(Stored entries)
· · · · ·
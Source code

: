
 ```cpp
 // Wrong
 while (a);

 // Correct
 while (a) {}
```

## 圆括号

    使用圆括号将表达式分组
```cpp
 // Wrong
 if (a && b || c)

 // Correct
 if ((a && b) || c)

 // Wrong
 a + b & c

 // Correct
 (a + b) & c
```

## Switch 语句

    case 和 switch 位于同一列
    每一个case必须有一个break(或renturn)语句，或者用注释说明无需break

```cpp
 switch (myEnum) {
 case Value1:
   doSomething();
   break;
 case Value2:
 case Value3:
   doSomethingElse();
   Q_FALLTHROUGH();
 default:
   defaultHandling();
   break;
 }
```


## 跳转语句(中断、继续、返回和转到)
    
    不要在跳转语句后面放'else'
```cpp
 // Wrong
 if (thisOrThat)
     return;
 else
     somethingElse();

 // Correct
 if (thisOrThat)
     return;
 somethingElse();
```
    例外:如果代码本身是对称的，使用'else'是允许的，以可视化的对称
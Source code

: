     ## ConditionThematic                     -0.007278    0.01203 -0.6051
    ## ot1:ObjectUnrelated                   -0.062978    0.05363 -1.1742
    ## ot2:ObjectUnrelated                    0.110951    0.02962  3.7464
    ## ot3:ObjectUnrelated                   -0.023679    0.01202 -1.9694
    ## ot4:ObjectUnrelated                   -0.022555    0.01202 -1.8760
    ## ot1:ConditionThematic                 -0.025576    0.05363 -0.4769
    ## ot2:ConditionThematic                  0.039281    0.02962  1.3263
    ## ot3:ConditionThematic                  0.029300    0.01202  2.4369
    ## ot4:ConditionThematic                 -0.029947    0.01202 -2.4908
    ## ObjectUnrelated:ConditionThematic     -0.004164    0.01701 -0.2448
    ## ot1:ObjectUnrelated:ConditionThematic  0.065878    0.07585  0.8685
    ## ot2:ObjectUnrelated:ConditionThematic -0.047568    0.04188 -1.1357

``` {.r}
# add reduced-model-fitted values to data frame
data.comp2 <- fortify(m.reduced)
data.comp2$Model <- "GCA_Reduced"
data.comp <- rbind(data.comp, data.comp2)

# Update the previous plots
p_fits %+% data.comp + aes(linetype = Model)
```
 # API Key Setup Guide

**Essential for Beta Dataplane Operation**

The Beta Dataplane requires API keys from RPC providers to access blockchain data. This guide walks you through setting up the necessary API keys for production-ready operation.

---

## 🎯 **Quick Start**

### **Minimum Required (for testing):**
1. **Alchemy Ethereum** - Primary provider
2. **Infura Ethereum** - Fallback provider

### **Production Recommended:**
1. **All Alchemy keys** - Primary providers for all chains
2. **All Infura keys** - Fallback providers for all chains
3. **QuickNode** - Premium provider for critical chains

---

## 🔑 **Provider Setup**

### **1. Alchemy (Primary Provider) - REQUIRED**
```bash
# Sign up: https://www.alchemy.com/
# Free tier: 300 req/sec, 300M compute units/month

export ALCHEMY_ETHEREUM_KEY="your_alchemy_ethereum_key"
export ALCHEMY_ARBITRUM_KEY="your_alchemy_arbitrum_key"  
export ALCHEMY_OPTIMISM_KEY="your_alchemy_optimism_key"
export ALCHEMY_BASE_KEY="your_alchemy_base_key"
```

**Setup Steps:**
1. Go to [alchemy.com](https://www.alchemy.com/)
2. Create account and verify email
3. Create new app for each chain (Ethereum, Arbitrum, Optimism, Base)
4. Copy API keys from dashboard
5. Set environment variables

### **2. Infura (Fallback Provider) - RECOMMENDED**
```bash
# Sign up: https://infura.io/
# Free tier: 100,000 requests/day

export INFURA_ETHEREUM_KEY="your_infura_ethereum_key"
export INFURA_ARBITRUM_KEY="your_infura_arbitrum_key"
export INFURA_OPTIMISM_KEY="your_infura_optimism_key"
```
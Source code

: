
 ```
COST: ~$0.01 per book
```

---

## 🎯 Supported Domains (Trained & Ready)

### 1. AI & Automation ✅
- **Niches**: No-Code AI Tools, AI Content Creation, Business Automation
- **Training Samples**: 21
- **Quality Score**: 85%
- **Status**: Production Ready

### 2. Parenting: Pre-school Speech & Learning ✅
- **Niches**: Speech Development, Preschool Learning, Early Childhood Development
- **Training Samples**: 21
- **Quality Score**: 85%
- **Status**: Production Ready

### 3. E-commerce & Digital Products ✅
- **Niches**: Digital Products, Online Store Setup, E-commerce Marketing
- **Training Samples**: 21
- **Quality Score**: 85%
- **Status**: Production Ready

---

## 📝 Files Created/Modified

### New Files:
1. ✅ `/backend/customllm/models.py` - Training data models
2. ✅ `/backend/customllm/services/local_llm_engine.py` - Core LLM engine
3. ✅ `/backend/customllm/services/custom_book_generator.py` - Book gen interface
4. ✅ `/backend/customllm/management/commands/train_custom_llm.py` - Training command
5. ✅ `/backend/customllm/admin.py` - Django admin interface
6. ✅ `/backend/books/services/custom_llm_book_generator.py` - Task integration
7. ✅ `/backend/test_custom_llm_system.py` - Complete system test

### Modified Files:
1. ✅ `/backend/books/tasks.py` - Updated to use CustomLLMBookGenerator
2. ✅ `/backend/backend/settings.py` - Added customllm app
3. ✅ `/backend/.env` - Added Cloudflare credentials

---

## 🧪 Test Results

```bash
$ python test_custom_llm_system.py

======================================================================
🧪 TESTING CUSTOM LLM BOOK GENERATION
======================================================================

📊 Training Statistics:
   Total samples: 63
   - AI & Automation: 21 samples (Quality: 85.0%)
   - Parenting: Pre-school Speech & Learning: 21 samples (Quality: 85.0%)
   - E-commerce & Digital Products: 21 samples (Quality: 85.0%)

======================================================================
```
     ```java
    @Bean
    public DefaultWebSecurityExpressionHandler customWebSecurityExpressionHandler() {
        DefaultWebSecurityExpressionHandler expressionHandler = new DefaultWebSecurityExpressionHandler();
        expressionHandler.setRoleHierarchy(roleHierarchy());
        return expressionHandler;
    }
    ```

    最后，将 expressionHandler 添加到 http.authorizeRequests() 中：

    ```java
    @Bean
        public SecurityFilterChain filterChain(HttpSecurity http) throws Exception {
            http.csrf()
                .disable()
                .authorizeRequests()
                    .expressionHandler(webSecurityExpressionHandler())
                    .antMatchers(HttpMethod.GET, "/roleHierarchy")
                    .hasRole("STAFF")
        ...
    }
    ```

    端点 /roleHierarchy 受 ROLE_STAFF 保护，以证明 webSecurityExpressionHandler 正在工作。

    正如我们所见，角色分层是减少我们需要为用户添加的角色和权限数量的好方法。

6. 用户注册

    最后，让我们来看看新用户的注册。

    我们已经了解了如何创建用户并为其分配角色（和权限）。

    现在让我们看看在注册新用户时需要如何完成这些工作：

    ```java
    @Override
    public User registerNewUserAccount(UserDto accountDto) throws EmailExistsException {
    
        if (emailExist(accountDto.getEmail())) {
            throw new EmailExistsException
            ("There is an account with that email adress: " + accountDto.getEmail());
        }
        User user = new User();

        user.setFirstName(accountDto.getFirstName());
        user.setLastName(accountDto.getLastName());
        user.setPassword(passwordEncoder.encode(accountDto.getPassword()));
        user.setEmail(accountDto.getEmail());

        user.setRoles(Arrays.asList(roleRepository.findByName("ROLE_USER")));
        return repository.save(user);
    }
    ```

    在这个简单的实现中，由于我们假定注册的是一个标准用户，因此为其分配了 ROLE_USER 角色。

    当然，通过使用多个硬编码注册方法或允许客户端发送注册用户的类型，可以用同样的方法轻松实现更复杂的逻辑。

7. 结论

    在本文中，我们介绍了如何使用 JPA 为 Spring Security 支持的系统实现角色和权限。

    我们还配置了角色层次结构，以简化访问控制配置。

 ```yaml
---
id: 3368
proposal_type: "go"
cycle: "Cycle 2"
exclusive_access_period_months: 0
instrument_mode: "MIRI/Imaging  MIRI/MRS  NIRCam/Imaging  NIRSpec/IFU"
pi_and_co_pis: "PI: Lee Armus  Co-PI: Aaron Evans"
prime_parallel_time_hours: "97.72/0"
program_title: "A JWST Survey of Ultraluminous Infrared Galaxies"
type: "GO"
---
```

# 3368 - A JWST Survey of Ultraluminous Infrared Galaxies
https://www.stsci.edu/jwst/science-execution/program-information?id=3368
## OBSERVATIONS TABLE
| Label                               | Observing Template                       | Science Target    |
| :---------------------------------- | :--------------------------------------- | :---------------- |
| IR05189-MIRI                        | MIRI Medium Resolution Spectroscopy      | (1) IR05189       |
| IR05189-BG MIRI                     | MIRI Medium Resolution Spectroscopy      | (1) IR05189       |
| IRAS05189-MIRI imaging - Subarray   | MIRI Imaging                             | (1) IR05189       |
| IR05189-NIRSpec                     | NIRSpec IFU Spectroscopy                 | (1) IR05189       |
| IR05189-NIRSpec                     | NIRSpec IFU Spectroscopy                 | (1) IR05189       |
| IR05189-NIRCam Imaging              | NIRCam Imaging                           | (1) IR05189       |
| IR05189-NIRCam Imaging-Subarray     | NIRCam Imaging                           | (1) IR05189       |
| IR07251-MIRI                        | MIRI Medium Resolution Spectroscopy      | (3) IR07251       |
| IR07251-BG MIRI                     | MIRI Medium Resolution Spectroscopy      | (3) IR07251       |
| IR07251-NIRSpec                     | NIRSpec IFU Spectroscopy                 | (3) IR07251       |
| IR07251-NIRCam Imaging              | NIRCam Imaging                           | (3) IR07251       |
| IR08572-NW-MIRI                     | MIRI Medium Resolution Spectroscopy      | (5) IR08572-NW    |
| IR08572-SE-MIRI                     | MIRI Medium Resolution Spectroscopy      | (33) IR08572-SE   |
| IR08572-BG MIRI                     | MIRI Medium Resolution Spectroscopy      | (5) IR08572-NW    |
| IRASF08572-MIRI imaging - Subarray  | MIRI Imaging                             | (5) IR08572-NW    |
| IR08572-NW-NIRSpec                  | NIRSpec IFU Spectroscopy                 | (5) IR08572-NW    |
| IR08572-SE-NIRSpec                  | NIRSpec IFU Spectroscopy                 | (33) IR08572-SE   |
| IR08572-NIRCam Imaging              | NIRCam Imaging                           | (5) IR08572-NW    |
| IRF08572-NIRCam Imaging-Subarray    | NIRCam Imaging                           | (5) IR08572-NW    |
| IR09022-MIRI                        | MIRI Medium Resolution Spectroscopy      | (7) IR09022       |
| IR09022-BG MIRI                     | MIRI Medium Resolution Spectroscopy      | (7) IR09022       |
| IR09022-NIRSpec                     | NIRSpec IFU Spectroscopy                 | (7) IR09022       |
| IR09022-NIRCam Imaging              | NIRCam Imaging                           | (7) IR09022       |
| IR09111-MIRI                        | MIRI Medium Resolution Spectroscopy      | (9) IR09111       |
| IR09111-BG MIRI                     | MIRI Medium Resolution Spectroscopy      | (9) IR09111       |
· · · · ·
• _Problem to work on_: Of the lines above, output exactly those from the line bearing "- Task integration" through the line bearing "最后，让我们来看看新用户的注册。", inclusive.

• _Result of this task_:
6. ✅ `/backend/books/services/custom_llm_book_generator.py` - Task integration
7. ✅ `/backend/test_custom_llm_system.py` - Complete system test

### Modified Files:
1. ✅ `/backend/books/tasks.py` - Updated to use CustomLLMBookGenerator
2. ✅ `/backend/backend/settings.py` - Added customllm app
3. ✅ `/backend/.env` - Added Cloudflare credentials

---

## 🧪 Test Results

```bash
$ python test_custom_llm_system.py

======================================================================
🧪 TESTING CUSTOM LLM BOOK GENERATION
======================================================================

📊 Training Statistics:
   Total samples: 63
   - AI & Automation: 21 samples (Quality: 85.0%)
   - Parenting: Pre-school Speech & Learning: 21 samples (Quality: 85.0%)
   - E-commerce & Digital Products: 21 samples (Quality: 85.0%)

======================================================================
```
     ```java
    @Bean
    public DefaultWebSecurityExpressionHandler customWebSecurityExpressionHandler() {
        DefaultWebSecurityExpressionHandler expressionHandler = new DefaultWebSecurityExpressionHandler();
        expressionHandler.setRoleHierarchy(roleHierarchy());
        return expressionHandler;
    }
    ```

    最后，将 expressionHandler 添加到 http.authorizeRequests() 中：

    ```java
    @Bean
        public SecurityFilterChain filterChain(HttpSecurity http) throws Exception {
            http.csrf()
                .disable()
                .authorizeRequests()
                    .expressionHandler(webSecurityExpressionHandler())
                    .antMatchers(HttpMethod.GET, "/roleHierarchy")
                    .hasRole("STAFF")
        ...
    }
    ```

    端点 /roleHierarchy 受 ROLE_STAFF 保护，以证明 webSecurityExpressionHandler 正在工作。

    正如我们所见，角色分层是减少我们需要为用户添加的角色和权限数量的好方法。

6. 用户注册

    最后，让我们来看看新用户的注册。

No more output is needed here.